### [Task]
From the entries below, return exactly the lines beginning at the one that contains "### You need" and ending at the one that contains "### Don't forget", both of them included, and only those lines.

### [Provided entries]

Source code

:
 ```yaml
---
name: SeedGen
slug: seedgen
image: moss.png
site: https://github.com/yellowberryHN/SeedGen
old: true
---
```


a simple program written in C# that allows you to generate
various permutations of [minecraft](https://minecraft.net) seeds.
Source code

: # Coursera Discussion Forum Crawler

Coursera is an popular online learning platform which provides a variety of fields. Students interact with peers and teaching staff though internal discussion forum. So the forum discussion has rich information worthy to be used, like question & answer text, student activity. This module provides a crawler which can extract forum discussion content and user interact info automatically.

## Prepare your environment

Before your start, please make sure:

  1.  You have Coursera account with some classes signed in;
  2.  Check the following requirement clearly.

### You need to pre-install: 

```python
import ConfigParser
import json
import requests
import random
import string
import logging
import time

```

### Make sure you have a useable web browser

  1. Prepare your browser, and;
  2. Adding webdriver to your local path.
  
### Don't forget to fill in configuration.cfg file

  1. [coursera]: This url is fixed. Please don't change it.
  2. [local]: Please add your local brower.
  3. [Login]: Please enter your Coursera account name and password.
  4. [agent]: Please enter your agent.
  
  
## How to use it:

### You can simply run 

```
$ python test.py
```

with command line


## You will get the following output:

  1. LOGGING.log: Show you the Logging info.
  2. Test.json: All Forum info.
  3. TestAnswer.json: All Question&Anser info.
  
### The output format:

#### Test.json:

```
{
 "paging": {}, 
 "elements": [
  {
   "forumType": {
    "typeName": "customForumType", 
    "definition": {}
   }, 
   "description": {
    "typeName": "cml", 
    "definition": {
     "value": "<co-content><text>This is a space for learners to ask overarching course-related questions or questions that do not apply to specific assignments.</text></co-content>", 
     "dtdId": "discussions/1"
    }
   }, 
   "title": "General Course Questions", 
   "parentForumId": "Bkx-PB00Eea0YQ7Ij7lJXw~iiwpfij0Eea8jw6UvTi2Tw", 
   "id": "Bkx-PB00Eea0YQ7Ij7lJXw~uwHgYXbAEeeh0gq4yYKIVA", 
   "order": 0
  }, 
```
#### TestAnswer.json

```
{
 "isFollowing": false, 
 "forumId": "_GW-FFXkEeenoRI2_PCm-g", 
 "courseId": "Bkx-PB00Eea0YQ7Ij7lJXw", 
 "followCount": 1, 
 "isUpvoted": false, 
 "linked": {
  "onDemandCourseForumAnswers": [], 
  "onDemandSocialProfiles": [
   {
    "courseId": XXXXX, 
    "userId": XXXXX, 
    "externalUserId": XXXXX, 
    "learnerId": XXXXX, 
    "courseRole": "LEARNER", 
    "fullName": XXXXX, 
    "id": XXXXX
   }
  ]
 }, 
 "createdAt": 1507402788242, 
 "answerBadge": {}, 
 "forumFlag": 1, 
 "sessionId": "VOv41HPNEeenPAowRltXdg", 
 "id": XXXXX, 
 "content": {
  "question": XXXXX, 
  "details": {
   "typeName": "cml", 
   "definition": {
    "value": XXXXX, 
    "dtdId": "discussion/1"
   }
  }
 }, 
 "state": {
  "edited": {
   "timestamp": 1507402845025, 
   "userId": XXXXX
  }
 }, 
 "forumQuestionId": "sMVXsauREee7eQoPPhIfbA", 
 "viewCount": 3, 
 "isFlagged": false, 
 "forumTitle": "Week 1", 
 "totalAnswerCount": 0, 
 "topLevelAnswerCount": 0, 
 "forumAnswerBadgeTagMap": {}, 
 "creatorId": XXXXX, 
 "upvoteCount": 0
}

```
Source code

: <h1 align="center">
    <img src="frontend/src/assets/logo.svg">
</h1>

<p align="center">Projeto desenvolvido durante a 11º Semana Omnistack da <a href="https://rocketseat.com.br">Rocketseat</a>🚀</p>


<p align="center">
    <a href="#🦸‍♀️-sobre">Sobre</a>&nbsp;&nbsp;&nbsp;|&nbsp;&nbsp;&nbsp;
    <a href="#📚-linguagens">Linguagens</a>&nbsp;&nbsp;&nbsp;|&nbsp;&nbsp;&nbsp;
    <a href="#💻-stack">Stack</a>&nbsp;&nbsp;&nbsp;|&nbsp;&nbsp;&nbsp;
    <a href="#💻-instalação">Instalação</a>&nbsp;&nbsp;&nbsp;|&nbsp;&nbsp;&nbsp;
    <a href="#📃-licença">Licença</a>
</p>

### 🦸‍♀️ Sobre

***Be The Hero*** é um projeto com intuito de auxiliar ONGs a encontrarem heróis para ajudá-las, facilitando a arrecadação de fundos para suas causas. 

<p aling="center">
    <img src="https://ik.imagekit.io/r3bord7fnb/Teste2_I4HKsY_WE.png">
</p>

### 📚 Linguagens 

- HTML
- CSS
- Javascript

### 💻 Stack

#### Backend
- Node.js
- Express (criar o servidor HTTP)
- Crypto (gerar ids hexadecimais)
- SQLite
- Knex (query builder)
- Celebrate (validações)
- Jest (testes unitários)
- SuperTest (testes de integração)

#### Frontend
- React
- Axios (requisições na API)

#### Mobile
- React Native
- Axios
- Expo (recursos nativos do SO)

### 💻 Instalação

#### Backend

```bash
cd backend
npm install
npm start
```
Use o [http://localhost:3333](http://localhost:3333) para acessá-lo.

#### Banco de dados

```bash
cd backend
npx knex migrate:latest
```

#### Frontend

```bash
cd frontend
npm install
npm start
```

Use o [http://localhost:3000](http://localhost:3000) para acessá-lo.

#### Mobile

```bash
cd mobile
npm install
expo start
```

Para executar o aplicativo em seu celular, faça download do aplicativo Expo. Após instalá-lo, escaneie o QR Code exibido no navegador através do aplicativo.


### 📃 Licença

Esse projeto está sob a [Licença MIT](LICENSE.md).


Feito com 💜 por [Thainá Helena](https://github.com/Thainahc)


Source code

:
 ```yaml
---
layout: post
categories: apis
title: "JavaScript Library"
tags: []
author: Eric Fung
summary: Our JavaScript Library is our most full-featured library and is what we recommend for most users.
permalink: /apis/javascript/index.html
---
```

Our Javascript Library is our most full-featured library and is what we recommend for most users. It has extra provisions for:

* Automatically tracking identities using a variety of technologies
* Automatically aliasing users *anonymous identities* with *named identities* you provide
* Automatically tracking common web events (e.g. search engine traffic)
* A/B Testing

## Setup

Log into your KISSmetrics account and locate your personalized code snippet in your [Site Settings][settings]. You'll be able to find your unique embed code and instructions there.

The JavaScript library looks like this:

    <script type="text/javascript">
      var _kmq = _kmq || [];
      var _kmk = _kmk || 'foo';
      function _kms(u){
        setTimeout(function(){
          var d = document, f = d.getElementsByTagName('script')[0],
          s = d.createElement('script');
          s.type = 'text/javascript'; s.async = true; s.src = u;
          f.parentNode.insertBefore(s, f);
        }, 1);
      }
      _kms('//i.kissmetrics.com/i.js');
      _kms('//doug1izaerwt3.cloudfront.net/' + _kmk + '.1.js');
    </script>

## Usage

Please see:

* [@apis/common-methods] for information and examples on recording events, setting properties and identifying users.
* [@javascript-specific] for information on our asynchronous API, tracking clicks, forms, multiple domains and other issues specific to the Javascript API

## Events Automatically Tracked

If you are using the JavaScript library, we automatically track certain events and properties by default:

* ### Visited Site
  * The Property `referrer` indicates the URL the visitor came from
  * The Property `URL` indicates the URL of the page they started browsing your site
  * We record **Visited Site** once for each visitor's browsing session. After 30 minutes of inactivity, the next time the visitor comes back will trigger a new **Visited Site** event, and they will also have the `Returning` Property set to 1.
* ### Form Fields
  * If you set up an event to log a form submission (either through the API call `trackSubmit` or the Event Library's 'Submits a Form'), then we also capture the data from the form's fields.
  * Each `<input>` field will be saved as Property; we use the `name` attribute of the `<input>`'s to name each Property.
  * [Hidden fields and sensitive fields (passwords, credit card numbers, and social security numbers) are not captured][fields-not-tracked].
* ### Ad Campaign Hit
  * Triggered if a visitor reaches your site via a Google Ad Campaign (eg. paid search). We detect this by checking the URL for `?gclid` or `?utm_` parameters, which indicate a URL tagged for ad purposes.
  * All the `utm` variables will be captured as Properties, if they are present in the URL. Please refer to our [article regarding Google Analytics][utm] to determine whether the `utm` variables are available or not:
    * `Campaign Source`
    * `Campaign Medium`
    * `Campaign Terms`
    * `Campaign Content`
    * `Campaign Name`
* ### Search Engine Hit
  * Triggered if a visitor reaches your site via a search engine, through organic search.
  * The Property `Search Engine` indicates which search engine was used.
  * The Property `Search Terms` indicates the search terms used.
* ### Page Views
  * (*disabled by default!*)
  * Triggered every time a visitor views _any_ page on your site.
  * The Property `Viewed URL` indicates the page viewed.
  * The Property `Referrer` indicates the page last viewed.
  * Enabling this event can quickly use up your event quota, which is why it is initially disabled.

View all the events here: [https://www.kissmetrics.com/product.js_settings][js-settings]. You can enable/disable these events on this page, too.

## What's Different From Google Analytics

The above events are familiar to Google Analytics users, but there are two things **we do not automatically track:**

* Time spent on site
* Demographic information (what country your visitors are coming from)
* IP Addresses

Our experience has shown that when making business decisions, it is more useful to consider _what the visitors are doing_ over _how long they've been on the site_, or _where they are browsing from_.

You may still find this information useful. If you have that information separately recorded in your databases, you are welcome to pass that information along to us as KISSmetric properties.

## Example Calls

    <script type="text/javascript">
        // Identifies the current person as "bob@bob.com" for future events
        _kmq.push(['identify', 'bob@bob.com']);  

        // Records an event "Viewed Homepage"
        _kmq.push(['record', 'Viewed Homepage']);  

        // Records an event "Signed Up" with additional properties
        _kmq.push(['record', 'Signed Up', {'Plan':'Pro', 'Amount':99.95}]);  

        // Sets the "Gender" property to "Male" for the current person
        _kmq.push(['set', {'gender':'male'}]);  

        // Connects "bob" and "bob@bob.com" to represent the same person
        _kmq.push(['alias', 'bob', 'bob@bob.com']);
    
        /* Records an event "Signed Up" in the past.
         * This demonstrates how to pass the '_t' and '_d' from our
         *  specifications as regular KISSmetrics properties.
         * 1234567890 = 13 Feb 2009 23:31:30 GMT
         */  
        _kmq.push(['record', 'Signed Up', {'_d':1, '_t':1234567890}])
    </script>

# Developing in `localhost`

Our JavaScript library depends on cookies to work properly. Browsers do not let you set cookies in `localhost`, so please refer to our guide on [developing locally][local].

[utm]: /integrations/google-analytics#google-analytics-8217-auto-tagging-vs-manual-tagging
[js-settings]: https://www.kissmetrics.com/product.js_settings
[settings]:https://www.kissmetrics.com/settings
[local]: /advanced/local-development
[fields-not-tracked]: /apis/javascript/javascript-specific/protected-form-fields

### [Written response]
### You need to pre-install: 

```python
import ConfigParser
import json
import requests
import random
import string
import logging
import time

```

### Make sure you have a useable web browser

  1. Prepare your browser, and;
  2. Adding webdriver to your local path.
  
### Don't forget to fill in configuration.cfg file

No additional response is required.